Dai tempi di Michelet i serbatoi idrici d’alta quota si sono ridotti almeno del cinquanta per cento, con botte pesantissime nel 2003 e nel 2022, ma finché l’acqua delle montagne ha continuato a dissetare le città, a illuminare le case e perfino a innevare artificialmente le piste di sci, nessuno s’è posto il problema che un giorno potesse scarseggiare o addirittura mancare, ed è l’altra faccia di quest’estate anomala, che purtroppo non lo è più. Il caldo eccezionale registrato tra la fine di maggio e i primi di agosto s’è “posato” su una montagna già quasi secca a tarda primavera, quando i serbatoi avrebbero dovuto essere colmi.
DUNQUE IL GHIACCIAIO non è solo un bello spettacolo romantico o l’ultima frontiera per il consumismo della montagna. Il ghiacciaio è anche altro, ed è di più. È l’ecosistema che registra con maggiore precisione e con sorprendente anticipo i cambiamenti del clima e il destino della vita. La scomparsa dei ghiacciai non è semplicemente un problema estetico, è la lente puntata sul futuro. La Carovana dei ghiacciai di Legambiente, che partirà oggi dai piedi del Monte Bianco, non è una processione nostalgica e nemmeno un corteo funebre, come ne sono stati fatti in Islanda dopo la scomparsa dei ghiacciai. La Carovana di fine estate è una delle attuali opportunità – e tra le più sconvolgenti – per comprendere lo stato di salute o di perversione del sistema produttivo ed economico, dei nostri stili di vita, dell’avvenire che ci aspetta. Le specie vegetali e animali stanno già reagendo colonizzando le fasce di terreno liberate dal ghiaccio, ma l’uomo che dovrebbe essere una delle specie più adattabili, e lo ha dimostrato nei millenni abitando terre e latitudini estreme, non è affatto pronto a cambiare. Il sistema capitalistico non lo è.

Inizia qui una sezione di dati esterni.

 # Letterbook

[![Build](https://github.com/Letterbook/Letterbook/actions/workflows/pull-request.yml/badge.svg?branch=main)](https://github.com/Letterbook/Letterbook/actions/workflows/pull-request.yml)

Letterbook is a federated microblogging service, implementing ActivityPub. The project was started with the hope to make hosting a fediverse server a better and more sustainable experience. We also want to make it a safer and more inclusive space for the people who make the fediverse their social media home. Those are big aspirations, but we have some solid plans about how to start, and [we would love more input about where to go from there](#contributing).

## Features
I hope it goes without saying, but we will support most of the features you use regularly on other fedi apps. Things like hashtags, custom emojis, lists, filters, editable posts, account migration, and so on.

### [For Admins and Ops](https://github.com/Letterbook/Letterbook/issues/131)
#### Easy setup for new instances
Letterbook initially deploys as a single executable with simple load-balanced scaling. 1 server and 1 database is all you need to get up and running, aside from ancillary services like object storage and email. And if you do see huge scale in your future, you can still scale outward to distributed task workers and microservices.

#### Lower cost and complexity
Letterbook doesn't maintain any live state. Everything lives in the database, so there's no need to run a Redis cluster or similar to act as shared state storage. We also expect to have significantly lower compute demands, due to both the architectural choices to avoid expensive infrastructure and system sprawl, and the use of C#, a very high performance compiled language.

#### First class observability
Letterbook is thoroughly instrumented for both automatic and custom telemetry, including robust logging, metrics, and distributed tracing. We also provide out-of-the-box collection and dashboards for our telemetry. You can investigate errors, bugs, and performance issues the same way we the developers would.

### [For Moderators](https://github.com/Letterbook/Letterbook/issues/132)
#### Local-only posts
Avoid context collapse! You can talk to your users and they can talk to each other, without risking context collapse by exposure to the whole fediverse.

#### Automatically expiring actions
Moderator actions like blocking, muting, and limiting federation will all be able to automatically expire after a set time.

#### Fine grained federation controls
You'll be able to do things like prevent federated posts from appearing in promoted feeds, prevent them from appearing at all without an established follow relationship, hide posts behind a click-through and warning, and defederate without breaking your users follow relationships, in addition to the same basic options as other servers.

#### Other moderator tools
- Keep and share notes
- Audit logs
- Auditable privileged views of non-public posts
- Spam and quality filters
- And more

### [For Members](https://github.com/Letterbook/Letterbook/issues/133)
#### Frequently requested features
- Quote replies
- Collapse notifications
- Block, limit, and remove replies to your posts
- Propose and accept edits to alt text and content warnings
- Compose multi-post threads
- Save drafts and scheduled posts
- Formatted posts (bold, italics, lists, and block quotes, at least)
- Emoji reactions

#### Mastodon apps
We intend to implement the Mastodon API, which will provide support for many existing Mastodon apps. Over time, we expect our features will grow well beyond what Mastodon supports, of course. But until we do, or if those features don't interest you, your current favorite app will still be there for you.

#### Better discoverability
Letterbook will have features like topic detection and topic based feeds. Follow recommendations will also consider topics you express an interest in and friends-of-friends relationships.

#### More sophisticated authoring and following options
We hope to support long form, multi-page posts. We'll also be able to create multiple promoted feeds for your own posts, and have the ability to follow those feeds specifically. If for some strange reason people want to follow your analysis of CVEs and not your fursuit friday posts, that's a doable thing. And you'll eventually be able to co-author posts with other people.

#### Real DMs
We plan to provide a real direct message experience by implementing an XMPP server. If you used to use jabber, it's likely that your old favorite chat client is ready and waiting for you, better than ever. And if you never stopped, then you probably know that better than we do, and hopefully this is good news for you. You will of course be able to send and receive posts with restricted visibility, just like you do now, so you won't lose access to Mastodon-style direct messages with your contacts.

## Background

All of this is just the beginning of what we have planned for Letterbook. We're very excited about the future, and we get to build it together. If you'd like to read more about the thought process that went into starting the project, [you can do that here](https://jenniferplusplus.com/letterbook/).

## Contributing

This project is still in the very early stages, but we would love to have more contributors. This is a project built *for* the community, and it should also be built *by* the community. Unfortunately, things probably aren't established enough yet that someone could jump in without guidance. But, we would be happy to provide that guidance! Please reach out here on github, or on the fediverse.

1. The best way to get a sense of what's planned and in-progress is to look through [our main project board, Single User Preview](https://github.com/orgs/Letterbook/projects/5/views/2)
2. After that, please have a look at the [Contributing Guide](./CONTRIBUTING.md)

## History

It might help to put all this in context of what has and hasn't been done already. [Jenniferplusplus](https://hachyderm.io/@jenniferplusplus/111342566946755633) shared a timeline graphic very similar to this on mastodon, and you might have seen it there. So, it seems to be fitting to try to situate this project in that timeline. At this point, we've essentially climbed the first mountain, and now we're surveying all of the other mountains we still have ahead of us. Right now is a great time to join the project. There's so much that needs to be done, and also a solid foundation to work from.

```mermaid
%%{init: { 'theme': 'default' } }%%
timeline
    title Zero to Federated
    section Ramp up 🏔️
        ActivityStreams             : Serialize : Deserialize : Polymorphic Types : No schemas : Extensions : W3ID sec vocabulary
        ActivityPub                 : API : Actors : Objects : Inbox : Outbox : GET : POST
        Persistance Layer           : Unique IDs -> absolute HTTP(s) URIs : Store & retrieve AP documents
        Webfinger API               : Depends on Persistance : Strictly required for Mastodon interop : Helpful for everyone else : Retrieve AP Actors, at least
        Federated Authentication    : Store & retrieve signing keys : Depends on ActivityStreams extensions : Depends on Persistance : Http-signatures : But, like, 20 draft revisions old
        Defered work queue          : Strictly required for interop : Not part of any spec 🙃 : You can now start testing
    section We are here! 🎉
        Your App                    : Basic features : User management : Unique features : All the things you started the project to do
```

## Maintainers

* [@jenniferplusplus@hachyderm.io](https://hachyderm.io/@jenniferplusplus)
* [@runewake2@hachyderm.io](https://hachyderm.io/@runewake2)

Si partirà dal più himalayano tra i ghiacciai meridionali delle Alpi italiane, il Miage, un fiume gelato che scende a sfiorare i prati della Val Veny e un tempo la riempiva. Oggi il fiume è grigio perché il ghiacciaio è coperto da uno spesso strato di rocce e detriti, come un gigantesco dinosauro imbalsamato. Oggi si cammina sui sassi ma sotto c’è la storia delle montagne e c’è anche la nostra storia, fissata negli strati sovrapposti del ghiaccio. Ogni tanto il ghiacciaio restituisce dei brandelli di ciò che siamo stati e di come siamo diventati, dalla stoffa dei pionieri alla plastica dei conquistatori.